-- RECORDS --
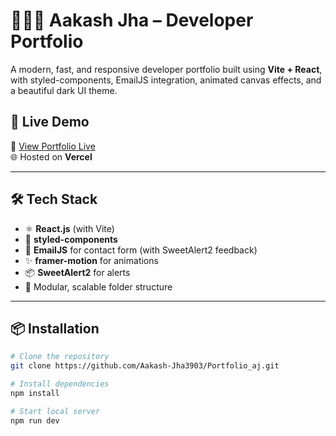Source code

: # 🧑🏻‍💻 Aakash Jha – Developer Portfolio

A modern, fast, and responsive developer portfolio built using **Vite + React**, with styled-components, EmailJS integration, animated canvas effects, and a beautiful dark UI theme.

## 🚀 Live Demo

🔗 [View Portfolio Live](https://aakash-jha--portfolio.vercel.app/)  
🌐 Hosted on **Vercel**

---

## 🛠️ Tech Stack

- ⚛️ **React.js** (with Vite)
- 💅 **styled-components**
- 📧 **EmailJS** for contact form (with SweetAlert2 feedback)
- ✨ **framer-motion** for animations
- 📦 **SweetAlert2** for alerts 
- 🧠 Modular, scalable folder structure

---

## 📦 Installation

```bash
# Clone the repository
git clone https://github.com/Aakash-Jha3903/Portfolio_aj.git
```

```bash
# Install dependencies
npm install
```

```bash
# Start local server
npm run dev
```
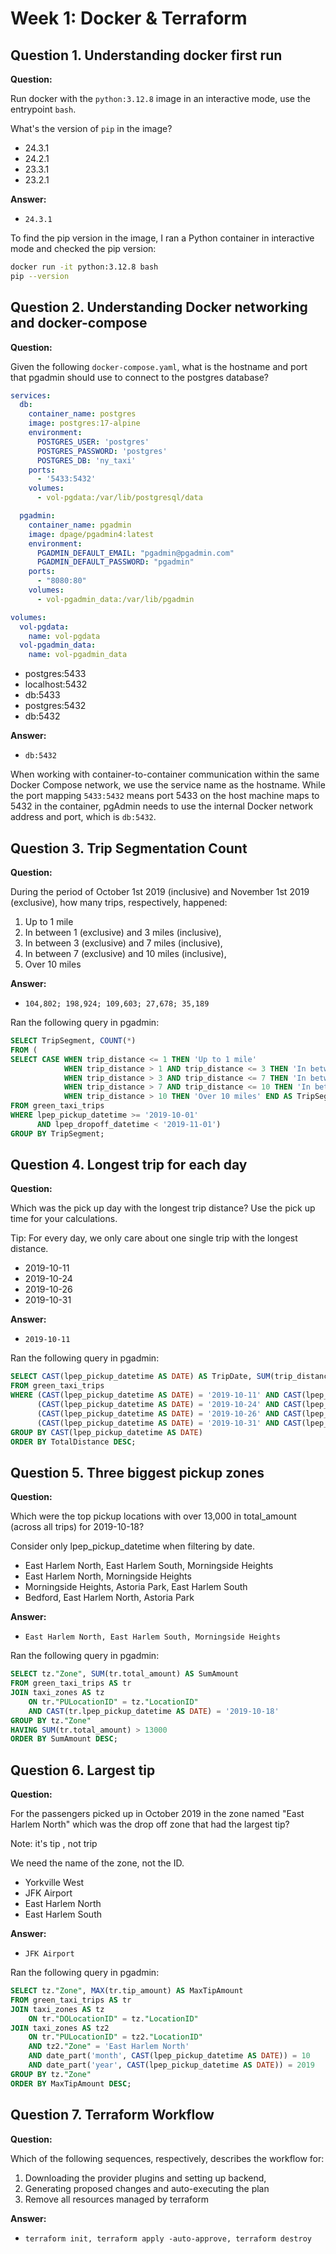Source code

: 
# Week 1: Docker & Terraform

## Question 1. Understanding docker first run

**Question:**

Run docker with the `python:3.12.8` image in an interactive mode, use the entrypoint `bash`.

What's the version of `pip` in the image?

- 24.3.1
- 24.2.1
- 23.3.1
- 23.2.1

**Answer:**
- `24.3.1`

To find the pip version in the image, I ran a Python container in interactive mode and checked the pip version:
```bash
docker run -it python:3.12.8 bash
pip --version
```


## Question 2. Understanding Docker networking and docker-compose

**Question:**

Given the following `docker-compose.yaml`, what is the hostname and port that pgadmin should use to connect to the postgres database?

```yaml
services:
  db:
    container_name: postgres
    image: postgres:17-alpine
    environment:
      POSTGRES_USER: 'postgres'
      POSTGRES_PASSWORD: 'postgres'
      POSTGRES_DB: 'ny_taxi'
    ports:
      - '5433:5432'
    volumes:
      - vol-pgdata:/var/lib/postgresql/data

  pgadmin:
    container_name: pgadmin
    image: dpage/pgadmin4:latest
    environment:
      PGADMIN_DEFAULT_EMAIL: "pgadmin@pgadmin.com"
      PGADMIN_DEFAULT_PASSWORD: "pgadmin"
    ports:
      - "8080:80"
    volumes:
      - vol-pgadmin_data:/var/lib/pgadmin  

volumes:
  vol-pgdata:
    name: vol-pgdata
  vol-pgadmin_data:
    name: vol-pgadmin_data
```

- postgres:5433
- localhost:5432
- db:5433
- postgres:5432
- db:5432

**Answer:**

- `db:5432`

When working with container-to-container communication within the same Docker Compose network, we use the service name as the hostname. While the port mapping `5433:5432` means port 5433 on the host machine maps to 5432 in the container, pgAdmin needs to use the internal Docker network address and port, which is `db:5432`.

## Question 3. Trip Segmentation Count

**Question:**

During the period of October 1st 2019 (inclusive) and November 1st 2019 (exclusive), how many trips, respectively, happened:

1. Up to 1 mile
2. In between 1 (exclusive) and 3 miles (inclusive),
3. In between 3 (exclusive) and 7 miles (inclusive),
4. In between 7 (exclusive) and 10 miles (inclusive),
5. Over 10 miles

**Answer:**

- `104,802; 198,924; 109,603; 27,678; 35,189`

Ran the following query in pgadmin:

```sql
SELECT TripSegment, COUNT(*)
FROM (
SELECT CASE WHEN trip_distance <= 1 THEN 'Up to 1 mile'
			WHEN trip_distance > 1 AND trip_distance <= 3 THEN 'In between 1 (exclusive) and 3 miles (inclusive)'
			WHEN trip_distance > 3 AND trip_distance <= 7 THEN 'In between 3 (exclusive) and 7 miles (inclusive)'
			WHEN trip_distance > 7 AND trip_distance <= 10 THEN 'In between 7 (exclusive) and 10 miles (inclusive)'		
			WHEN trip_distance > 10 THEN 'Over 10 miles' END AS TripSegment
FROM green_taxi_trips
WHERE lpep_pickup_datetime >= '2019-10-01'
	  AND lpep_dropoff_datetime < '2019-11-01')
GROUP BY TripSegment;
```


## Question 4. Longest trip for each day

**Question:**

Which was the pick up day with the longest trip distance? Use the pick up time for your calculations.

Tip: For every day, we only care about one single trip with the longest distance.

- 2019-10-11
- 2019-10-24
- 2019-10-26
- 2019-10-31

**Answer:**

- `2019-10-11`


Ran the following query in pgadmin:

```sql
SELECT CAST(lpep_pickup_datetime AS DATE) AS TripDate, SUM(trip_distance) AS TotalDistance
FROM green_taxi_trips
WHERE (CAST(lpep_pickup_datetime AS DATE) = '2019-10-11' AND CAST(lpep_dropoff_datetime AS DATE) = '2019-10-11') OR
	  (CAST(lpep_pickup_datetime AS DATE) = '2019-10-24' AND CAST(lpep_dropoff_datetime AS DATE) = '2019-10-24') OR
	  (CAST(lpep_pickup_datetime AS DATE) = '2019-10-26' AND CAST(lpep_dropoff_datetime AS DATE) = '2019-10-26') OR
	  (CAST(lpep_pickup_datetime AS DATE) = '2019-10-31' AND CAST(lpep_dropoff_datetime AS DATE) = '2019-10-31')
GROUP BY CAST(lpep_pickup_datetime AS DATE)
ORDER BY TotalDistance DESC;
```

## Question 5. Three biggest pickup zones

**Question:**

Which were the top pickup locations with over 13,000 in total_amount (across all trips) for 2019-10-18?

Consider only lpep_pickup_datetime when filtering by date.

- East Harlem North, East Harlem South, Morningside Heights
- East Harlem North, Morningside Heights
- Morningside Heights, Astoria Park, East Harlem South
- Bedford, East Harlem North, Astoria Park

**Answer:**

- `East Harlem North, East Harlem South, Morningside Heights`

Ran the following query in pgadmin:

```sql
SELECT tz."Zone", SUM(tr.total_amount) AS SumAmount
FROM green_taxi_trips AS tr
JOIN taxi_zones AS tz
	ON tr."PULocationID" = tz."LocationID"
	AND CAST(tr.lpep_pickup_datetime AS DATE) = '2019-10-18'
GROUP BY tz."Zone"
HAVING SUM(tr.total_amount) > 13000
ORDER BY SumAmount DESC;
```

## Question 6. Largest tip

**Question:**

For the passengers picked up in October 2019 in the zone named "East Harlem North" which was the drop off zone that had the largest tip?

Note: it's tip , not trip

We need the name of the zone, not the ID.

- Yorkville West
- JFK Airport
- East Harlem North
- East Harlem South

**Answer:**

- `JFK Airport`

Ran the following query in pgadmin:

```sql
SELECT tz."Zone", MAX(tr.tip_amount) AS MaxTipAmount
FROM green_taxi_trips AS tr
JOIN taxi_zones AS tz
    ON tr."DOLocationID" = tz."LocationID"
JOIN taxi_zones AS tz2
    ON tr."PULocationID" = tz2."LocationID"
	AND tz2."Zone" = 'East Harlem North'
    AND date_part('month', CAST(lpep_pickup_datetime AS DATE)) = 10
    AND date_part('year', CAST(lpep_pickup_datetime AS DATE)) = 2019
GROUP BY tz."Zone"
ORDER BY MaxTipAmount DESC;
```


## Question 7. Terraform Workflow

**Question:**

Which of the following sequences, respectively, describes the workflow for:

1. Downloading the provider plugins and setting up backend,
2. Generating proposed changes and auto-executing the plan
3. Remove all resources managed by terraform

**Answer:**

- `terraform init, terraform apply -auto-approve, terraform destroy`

-- WHAT IS REQUIRED --
Search the records for the string "inclusive", and copy every line that holds it.

-- OUTPUT OF THE EXERCISE --
During the period of October 1st 2019 (inclusive) and November 1st 2019 (exclusive), how many trips, respectively, happened:
2. In between 1 (exclusive) and 3 miles (inclusive),
3. In between 3 (exclusive) and 7 miles (inclusive),
4. In between 7 (exclusive) and 10 miles (inclusive),
			WHEN trip_distance > 1 AND trip_distance <= 3 THEN 'In between 1 (exclusive) and 3 miles (inclusive)'
			WHEN trip_distance > 3 AND trip_distance <= 7 THEN 'In between 3 (exclusive) and 7 miles (inclusive)'
			WHEN trip_distance > 7 AND trip_distance <= 10 THEN 'In between 7 (exclusive) and 10 miles (inclusive)'		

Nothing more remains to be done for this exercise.